Natasha was still holding my hand and Clint was the one who had been shaking me. I wriggled out of their grasps and curled up in the chair, ripping the wires off my head. "I'm a monster," I whispered. "I... I killed them." I could feel my stomach dropping, feeling like an iron ball in my body. I sobbed and clutched my head. "I remember everything."

"What did you find?" Wanda asked gently. 

I couldn't meet her eyes as I said, "маленькая птица."

All of the Avengers, minus Natasha, looked shocked at my sudden outburst of Russian. "Puny mortal, we do not understand this strange tongue in which you so fluently speak," Thor boomed. "Talk in Asgardian or English if you wish to live."

Steve shushed him. "You were saying that while you were out," he said to me. "Muttering over and over again in your sleep."

"Little bird," said Natasha. "That's what it means."

"But why was she saying-" Tony began. Natasha silenced him with a glare.

Bruce unhooked the wires from the machine and plugged them into a large screen. "This will help us to see what you remembered," he said, pressing a few buttons. "So you won't have to explain."

Wanda rubbed my back. I whipped my head over to Bruce and practically yelled, "NO! You can't show them!"

"Why?" Bruce asked. "This is really important, kid. If it's going to find Evelina, this is literally fate-of-the-world important."

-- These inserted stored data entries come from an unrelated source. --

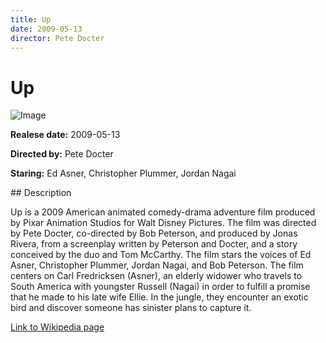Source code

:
 ```yaml
---
title: Up
date: 2009-05-13
director: Pete Docter
---
```


# Up
![Image](https://images.bauerhosting.com/empire/2022/01/fI3ucpgaVKOUcQ82vhgWmWuLlg2.jpg?auto=format&amp;w=1440&amp;q=80)

<p><strong>Realese date:</strong> 2009-05-13</p>
<p><strong>Directed by:</strong> Pete Docter</p>
<p><strong>Staring:</strong> Ed Asner, Christopher Plummer, Jordan Nagai</p>
## Description
<p>Up is a 2009 American animated comedy-drama adventure film produced by Pixar Animation Studios for Walt Disney Pictures. The film was directed by Pete Docter, co-directed by Bob Peterson, and produced by Jonas Rivera, from a screenplay written by Peterson and Docter, and a story conceived by the duo and Tom McCarthy. The film stars the voices of Ed Asner, Christopher Plummer, Jordan Nagai, and Bob Peterson. The film centers on Carl Fredricksen (Asner), an elderly widower who travels to South America with youngster Russell (Nagai) in order to fulfill a promise that he made to his late wife Ellie. In the jungle, they encounter an exotic bird and discover someone has sinister plans to capture it.</p>

<a href="https://en.wikipedia.org/wiki/Up_(2009_film)">Link to Wikipedia page</a>


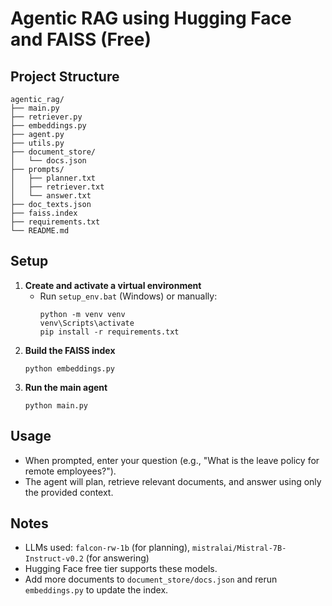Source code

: # Agentic RAG using Hugging Face and FAISS (Free)

## Project Structure
```
agentic_rag/
├── main.py
├── retriever.py
├── embeddings.py
├── agent.py
├── utils.py
├── document_store/
│   └── docs.json
├── prompts/
│   ├── planner.txt
│   ├── retriever.txt
│   └── answer.txt
├── doc_texts.json
├── faiss.index
├── requirements.txt
└── README.md
```

## Setup
1. **Create and activate a virtual environment**
   - Run `setup_env.bat` (Windows) or manually:
     ```
     python -m venv venv
     venv\Scripts\activate
     pip install -r requirements.txt
     ```
2. **Build the FAISS index**
   ```
   python embeddings.py
   ```
3. **Run the main agent**
   ```
   python main.py
   ```

## Usage
- When prompted, enter your question (e.g., "What is the leave policy for remote employees?").
- The agent will plan, retrieve relevant documents, and answer using only the provided context.

## Notes
- LLMs used: `falcon-rw-1b` (for planning), `mistralai/Mistral-7B-Instruct-v0.2` (for answering)
- Hugging Face free tier supports these models.
- Add more documents to `document_store/docs.json` and rerun `embeddings.py` to update the index. 
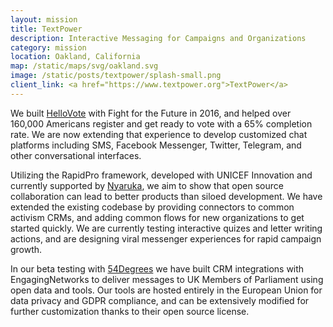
 ```yaml
---
layout: mission
title: TextPower
description: Interactive Messaging for Campaigns and Organizations
category: mission
location: Oakland, California
map: /static/maps/svg/oakland.svg
image: /static/posts/textpower/splash-small.png
client_link: <a href="https://www.textpower.org">TextPower</a>
---
```


We built [HelloVote](/mission/hellovote/) with Fight for the Future in 2016, and helped over 160,000 Americans register and get ready to vote with a 65% completion rate. We are now extending that experience to develop customized chat platforms including SMS, Facebook Messenger, Twitter, Telegram, and other conversational interfaces.

Utilizing the RapidPro framework, developed with UNICEF Innovation and currently supported by [Nyaruka](https://nyaruka.com), we aim to show that open source collaboration can lead to better products than siloed development. We have extended the existing codebase by providing connectors to common activism CRMs, and adding common flows for new organizations to get started quickly. We are currently testing interactive quizes and letter writing actions, and are designing viral messenger experiences for rapid campaign growth.

In our beta testing with [54Degrees](http://54degrees.com) we have built CRM integrations with EngagingNetworks to deliver messages to UK Members of Parliament using open data and tools. Our tools are hosted entirely in the European Union for data privacy and GDPR compliance, and can be extensively modified for further customization thanks to their open source license.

I shivered and hugged my legs. "I did... bad things," I breathed, the walls of my mind feeling like they were about to close in on me and swallow me whole. "Really bad things."

Natasha stared at me, her intense gaze making me feel even worse. I thought she was about to scold me for being so scared, such a coward, so weak even though I knew finding her lost daughter was the right thing, but instead she said quietly in Russian, "we won't judge you on the person you once were, Kira. We look at you, right now, and know that you're a kind, smart and funny kid who annoys the crap out of us, and that's what you'll always be." She smiled a little. "You're our kid, Kira. Our little Avenger."

I let out a breath I hadn't realised I'd been holding. I thought about Tori, just the image of her making me feel infinitely stronger. I fingered the locket that rested under my hospital gown, the red stone glittering in the white lab lights. "I'll do it," I said with ferocity. I looked at all of the Avengers, my gaze lingering especially on Natasha, and I knew that she was right: I was theirs. Their little Avenger. "I'll do it for Tori," I finished.


They watched my memories in silence, and I tried not to cry every time they winced. When they'd finished, I heard them all let out a whoosh of breath as they turned to face me. Every single one of them was pale, their eyes stricken as if torn between choosing to let loose tears, anger, or love.

I hoped the latter.

"You dyed your hair?" asked Wanda.

I gave her a weird look. "After everything you've just seen, that's the question you ask first?"

"I preferred it red," said Thor, the usual boom gone from his voice. "It made you look older."

"Well, thanks," I muttered sarcastically, tugging on a strand of my dark hair, suddenly self-conscious.